§ YOUR INSTRUCTIONS: Every line of the listing that contains the word "MovieScreen" is to be copied out.

##### EXERCISE INPUTS

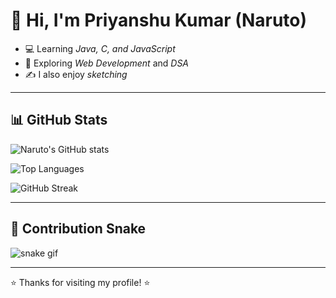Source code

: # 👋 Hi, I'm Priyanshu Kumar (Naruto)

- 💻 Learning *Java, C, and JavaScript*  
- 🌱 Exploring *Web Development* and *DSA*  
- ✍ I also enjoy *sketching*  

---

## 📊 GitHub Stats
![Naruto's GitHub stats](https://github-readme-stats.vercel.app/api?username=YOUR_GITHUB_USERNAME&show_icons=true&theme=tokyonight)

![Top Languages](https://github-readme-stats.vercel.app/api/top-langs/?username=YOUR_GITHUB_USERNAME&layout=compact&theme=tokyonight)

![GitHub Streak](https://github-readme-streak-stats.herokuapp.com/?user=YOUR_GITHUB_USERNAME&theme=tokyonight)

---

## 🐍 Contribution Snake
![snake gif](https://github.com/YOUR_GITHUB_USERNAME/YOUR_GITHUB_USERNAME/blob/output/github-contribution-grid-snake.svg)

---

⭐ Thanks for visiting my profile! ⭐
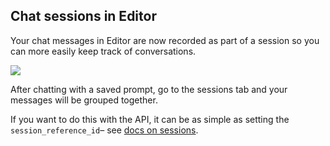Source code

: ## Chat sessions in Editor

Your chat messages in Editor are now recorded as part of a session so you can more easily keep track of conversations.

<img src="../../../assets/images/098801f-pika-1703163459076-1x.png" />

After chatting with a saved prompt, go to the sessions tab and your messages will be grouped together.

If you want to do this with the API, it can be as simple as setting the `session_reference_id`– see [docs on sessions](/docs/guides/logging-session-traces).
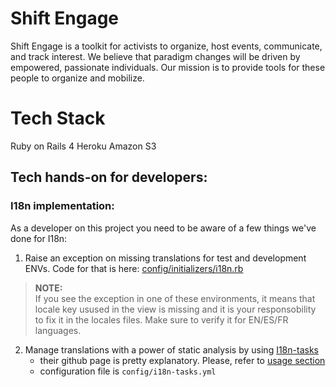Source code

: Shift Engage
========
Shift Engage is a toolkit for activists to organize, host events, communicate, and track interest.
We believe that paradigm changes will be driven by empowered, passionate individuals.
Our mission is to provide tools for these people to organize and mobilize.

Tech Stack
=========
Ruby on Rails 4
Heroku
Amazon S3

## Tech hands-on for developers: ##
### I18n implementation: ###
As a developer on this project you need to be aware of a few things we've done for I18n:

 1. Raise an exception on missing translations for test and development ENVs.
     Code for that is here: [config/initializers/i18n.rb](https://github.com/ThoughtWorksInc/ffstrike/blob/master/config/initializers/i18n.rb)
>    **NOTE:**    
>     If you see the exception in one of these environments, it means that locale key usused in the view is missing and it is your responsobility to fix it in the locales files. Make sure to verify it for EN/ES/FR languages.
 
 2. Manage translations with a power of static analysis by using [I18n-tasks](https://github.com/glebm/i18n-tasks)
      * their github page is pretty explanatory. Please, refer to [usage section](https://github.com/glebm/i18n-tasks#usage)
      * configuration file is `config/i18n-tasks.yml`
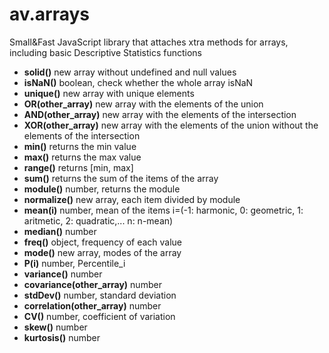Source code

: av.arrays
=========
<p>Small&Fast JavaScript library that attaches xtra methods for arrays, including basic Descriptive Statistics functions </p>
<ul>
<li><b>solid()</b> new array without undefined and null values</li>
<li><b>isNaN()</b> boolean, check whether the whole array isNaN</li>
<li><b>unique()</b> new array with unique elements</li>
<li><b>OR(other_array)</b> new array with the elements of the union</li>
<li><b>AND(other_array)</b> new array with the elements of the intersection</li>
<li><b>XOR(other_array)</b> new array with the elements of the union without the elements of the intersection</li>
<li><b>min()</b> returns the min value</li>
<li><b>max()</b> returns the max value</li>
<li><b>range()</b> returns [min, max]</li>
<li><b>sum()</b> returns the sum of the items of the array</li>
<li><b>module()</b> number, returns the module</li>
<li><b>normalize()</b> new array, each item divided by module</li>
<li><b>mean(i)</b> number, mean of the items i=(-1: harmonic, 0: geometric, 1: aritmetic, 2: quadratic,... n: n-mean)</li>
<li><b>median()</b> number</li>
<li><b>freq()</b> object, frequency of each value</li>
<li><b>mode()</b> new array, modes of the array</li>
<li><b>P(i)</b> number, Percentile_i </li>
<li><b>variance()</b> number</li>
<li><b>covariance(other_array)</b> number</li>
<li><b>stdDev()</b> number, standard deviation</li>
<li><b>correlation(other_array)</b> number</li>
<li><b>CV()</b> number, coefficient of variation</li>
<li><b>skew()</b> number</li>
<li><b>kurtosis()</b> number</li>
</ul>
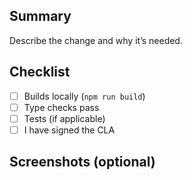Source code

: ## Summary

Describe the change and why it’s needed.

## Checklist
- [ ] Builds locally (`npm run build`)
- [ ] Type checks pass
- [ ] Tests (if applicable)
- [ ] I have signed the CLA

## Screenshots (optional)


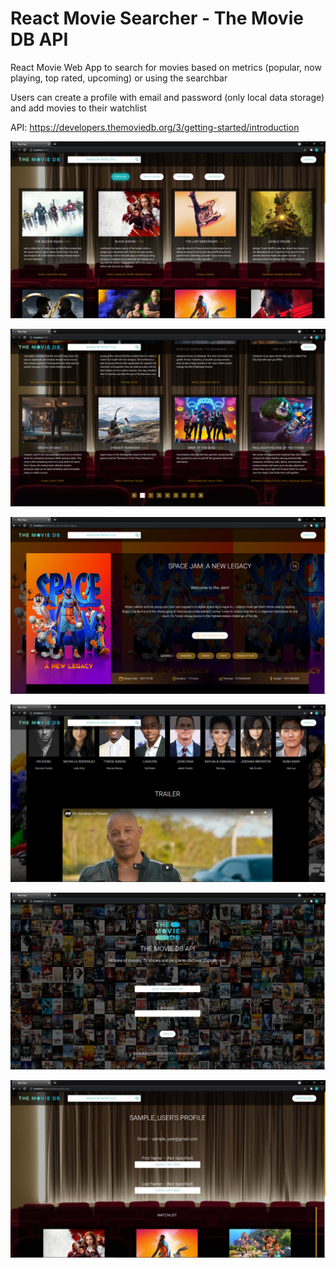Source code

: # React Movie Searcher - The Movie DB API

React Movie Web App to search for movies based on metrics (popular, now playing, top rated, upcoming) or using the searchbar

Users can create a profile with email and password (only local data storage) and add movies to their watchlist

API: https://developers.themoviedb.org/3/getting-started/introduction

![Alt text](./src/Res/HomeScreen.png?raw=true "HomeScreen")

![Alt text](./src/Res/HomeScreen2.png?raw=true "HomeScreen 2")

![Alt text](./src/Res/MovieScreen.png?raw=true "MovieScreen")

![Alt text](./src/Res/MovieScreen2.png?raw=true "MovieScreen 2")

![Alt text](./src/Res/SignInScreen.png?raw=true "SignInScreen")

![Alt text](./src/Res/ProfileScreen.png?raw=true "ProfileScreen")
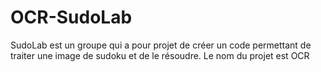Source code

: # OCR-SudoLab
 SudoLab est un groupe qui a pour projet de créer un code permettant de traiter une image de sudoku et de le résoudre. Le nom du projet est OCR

##########
##### EXERCISE INPUTS

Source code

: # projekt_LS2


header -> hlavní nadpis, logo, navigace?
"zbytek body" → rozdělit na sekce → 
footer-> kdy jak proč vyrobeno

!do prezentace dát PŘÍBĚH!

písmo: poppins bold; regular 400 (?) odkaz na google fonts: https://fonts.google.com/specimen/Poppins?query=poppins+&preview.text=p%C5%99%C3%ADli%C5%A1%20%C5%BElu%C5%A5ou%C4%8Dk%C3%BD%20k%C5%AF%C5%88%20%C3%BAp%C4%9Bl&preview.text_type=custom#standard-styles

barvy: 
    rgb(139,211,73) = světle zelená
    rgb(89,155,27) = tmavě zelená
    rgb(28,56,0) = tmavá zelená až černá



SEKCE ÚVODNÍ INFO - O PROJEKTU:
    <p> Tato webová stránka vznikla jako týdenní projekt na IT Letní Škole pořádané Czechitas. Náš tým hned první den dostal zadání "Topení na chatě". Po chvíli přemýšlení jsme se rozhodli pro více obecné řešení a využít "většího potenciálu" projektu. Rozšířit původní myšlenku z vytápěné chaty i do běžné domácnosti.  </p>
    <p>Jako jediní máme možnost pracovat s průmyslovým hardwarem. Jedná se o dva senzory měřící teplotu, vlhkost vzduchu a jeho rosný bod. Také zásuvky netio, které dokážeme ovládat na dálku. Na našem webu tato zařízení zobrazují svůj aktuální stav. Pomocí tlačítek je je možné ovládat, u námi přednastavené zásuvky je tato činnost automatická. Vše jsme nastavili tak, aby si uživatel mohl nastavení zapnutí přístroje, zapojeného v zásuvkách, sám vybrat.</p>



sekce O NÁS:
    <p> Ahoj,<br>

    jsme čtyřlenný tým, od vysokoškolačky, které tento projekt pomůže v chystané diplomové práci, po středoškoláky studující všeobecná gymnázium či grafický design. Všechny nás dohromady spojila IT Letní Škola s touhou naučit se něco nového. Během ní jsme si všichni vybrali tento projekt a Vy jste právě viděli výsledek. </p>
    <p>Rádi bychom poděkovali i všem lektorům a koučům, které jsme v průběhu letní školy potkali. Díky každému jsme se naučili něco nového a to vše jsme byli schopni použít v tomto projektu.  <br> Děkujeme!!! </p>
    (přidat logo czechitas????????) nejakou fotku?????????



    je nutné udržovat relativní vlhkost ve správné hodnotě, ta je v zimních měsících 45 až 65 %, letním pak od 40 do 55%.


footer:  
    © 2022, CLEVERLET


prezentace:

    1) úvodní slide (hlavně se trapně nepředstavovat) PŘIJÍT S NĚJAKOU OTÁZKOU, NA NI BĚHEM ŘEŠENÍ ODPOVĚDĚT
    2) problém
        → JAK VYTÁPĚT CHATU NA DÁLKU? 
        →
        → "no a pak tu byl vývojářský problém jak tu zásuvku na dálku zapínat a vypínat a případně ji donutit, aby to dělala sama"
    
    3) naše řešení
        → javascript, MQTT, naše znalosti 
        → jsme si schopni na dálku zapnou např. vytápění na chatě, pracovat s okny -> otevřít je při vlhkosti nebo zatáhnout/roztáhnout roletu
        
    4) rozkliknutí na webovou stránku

##########

§ WRITTEN REPLY:
![Alt text](./src/Res/MovieScreen.png?raw=true "MovieScreen")
![Alt text](./src/Res/MovieScreen2.png?raw=true "MovieScreen 2")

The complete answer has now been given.